Apparently, there are enough prudes out there to give the school superintendents hell about teaching about masturbation in schools (grade 3-5 specifically, in my case). I’m not talking about teaching how to masturbate, or about teaching that masturbation is a normal, natural thing for people to do, or even teaching that mutual masturbation can be an alternative to sexual intercourse that is far less likely to lead to pregnancy. I’m talking about even saying the word masturbation or writing it down.

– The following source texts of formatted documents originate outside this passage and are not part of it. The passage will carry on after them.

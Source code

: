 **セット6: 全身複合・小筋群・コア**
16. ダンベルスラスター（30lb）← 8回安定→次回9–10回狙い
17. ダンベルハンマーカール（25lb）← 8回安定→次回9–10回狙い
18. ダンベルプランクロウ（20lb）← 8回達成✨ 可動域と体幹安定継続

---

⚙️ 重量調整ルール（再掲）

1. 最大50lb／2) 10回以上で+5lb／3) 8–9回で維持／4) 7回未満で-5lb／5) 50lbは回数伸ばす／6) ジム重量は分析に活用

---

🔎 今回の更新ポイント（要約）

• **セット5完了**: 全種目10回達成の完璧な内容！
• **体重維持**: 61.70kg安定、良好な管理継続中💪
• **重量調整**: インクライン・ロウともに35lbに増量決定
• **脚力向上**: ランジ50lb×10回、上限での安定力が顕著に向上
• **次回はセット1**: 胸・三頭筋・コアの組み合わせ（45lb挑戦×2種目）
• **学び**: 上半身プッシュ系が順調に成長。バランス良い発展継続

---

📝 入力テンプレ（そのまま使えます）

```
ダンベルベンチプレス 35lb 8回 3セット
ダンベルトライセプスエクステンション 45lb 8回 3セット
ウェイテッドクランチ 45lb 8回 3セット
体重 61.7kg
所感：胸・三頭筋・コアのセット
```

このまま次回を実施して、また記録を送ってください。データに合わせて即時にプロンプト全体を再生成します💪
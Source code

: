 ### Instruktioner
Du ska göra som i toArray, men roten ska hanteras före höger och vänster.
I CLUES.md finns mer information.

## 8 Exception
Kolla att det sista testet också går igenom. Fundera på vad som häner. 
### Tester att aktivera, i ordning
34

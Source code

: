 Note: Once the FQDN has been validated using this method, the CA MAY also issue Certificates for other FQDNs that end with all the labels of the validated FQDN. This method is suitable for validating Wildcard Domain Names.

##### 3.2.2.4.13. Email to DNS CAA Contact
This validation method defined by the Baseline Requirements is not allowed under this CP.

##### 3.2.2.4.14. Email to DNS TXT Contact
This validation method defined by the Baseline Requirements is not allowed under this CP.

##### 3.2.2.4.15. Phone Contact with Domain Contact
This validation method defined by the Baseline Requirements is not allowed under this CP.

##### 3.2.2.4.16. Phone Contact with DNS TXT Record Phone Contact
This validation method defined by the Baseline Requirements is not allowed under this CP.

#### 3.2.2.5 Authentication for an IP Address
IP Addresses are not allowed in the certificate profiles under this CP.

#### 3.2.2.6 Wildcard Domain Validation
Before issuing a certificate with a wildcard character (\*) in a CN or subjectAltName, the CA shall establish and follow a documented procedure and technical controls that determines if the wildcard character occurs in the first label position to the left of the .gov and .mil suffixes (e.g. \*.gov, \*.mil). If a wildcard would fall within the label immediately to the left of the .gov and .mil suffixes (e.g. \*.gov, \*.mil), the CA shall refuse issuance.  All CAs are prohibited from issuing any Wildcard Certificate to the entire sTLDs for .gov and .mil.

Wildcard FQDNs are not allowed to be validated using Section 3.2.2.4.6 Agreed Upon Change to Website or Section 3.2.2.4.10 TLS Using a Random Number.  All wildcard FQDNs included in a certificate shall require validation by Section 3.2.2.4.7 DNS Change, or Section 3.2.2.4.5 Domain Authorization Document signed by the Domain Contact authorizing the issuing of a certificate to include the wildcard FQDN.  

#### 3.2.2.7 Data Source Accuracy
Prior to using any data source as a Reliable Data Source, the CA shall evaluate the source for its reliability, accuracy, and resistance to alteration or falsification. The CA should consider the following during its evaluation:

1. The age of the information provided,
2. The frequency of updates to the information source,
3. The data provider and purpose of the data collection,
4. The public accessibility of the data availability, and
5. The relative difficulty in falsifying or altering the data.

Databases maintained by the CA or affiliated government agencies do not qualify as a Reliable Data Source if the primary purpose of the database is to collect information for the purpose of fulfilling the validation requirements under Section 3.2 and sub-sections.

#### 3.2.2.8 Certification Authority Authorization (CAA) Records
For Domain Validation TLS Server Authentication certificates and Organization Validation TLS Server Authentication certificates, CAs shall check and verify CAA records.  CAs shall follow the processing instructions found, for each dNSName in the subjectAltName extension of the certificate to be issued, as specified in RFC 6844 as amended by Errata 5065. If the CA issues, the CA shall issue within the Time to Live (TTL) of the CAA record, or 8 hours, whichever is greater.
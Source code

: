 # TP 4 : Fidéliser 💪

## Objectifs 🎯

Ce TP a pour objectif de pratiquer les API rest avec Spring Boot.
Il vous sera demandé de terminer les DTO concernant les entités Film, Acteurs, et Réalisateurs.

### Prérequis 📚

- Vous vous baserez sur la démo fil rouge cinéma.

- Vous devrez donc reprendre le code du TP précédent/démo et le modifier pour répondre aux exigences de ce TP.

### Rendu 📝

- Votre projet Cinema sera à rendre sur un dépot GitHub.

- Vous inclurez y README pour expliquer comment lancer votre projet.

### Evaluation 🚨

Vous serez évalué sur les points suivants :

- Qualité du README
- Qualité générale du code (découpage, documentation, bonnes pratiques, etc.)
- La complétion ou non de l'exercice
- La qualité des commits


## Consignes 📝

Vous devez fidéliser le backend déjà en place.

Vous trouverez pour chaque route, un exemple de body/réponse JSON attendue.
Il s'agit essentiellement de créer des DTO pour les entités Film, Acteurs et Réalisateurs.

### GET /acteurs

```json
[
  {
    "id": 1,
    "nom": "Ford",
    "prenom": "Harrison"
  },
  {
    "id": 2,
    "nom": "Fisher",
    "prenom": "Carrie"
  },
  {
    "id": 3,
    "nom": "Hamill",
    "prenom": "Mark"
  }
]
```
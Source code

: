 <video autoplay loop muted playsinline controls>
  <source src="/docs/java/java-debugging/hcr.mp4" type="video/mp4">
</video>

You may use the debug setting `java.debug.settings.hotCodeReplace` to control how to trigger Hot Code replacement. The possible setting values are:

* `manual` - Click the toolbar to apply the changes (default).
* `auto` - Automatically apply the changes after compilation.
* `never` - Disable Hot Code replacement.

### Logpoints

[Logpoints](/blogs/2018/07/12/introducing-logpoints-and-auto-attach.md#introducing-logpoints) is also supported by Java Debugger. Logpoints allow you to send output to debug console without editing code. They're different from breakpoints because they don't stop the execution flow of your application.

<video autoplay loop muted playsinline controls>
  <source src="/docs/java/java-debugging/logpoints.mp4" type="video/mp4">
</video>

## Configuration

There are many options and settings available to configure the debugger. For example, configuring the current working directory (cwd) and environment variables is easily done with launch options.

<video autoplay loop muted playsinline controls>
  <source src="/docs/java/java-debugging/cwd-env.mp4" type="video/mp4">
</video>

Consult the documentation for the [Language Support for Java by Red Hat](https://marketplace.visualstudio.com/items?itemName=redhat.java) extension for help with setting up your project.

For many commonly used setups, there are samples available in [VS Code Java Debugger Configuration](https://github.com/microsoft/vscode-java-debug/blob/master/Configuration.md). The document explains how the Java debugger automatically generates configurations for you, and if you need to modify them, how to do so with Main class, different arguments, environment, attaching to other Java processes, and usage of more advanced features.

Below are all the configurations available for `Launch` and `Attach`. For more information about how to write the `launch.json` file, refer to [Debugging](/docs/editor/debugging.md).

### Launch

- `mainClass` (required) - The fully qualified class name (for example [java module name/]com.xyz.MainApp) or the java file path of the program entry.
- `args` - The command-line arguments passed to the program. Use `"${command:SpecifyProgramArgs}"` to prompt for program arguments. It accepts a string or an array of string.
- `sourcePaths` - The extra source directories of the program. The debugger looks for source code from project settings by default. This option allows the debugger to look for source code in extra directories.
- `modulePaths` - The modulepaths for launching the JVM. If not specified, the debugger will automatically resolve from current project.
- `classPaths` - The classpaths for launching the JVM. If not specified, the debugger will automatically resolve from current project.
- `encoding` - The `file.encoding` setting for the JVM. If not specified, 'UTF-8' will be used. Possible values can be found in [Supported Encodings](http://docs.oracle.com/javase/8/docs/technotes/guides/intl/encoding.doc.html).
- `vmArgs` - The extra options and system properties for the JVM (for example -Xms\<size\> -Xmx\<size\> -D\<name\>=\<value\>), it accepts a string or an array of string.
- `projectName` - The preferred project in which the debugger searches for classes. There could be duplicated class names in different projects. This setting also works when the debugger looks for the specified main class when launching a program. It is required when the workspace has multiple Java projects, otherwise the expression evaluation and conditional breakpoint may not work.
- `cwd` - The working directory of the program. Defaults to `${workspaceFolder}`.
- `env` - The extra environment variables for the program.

The elementary school superintendent emailed everybody in town to clarify that masturbation is not included in my town’s 3rd-to-5th grade sex-ed at all, and proved it by excerpting parts of the curriculum. So all the bother over it, in my town at least, was just noise created by busybodies and crackpots. It is embarrassing to me that sex-ed can’t cover the one thing that the kids, by fifth grade, are probably already doing, and at least tell them it is OK. Instead, they will learn—from each other mostly—to feel ashamed about it.
LBGTQ+ material is also not part of the curriculum, which is terrible. LGBTQ+ people exist, which is not contingent on whether certain parents or people don’t like it or approve of it. Some of the students in every school are LGBTQ+, and they deserve to learn that they are not alone, not weird, have resources available to them if they need them, and deserve to be treated with respect. There was so much homophobia when I came of age (the late 1980s) that, if I had thought I was gay, it would have been devestating to me. And, at the time, I thought of myself as very progressive about homosexuality—I figured out myself that homosexuals must be born that way. If I came of age and discovered that I was gay, bi, or whatever, I would have needed some support from grown-ups and authority figures, and probably would have had no better place to get it than from school.
I would agree that grade 3 is too early to broach these topic and that grade 4 may be too early for most kids. However, grade 5 is the latest that these topics should be introduced, because that is when most of the kids will need help understanding them. Sex, sexual orientation, and gender identity are all things that teens and adults have to deal with all the time. To sweep some of it under the rug because prudish or religious people think they are improper just underserves our kids and perpetuates the persecution of non-cis, non-straight people.
You could argue that sex education should be handled at home, by parents, and that schools should keep out of it, or only focus on its biological aspects. That may sound reasonable, but it really isn’t. While I agree that parents should educate their children about sex—like my wife and I will—to arm them with information and to help them through puberty without developing unnecessary shame or body horror. The thing is, a lot of parents don’t—and those are the ones who are most vocal right now. We should not let them dictate how much or how little will be taught to all of our kids about the facts of life.